● **WORK TO COMPLETE**:
Copy each line from the records below in which the word "xmlns" is found.

= = = =

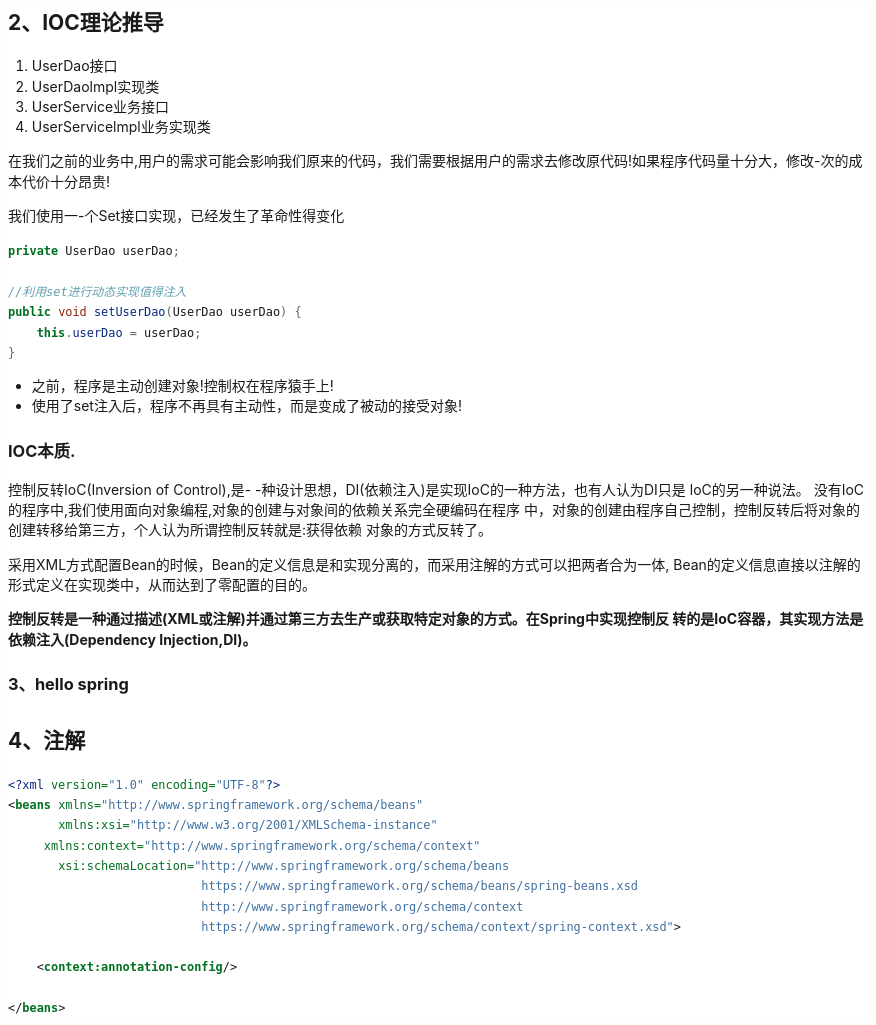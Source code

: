 



## 2、IOC理论推导

1. UserDao接口
2. UserDaolmpl实现类
3. UserService业务接口
4. UserServicelmpl业务实现类



在我们之前的业务中,用户的需求可能会影响我们原来的代码，我们需要根据用户的需求去修改原代码!如果程序代码量十分大，修改-次的成本代价十分昂贵!



我们使用一-个Set接口实现，已经发生了革命性得变化

```java
private UserDao userDao;

//利用set进行动态实现值得注入
public void setUserDao(UserDao userDao) {
    this.userDao = userDao;
}
```



+ 之前，程序是主动创建对象!控制权在程序猿手上!
+ 使用了set注入后，程序不再具有主动性，而是变成了被动的接受对象!



### IOC本质.

控制反转IoC(Inversion of Control),是- -种设计思想，DI(依赖注入)是实现IoC的一种方法，也有人认为DI只是
loC的另一种说法。 没有IoC的程序中,我们使用面向对象编程,对象的创建与对象间的依赖关系完全硬编码在程序
中，对象的创建由程序自己控制，控制反转后将对象的创建转移给第三方，个人认为所谓控制反转就是:获得依赖
对象的方式反转了。



采用XML方式配置Bean的时候，Bean的定义信息是和实现分离的，而采用注解的方式可以把两者合为一体,
Bean的定义信息直接以注解的形式定义在实现类中，从而达到了零配置的目的。

**控制反转是一种通过描述(XML或注解)并通过第三方去生产或获取特定对象的方式。在Spring中实现控制反
转的是IoC容器，其实现方法是依赖注入(Dependency Injection,DI)。**



### 3、hello spring



## 4、注解

```xml
<?xml version="1.0" encoding="UTF-8"?>
<beans xmlns="http://www.springframework.org/schema/beans"
       xmlns:xsi="http://www.w3.org/2001/XMLSchema-instance"
     xmlns:context="http://www.springframework.org/schema/context"
       xsi:schemaLocation="http://www.springframework.org/schema/beans
                           https://www.springframework.org/schema/beans/spring-beans.xsd
                           http://www.springframework.org/schema/context
                           https://www.springframework.org/schema/context/spring-context.xsd">

    <context:annotation-config/>

</beans>
```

= = = =

● **ANSWER TO THIS PROBLEM**:
<beans xmlns="http://www.springframework.org/schema/beans"
       xmlns:xsi="http://www.w3.org/2001/XMLSchema-instance"
     xmlns:context="http://www.springframework.org/schema/context"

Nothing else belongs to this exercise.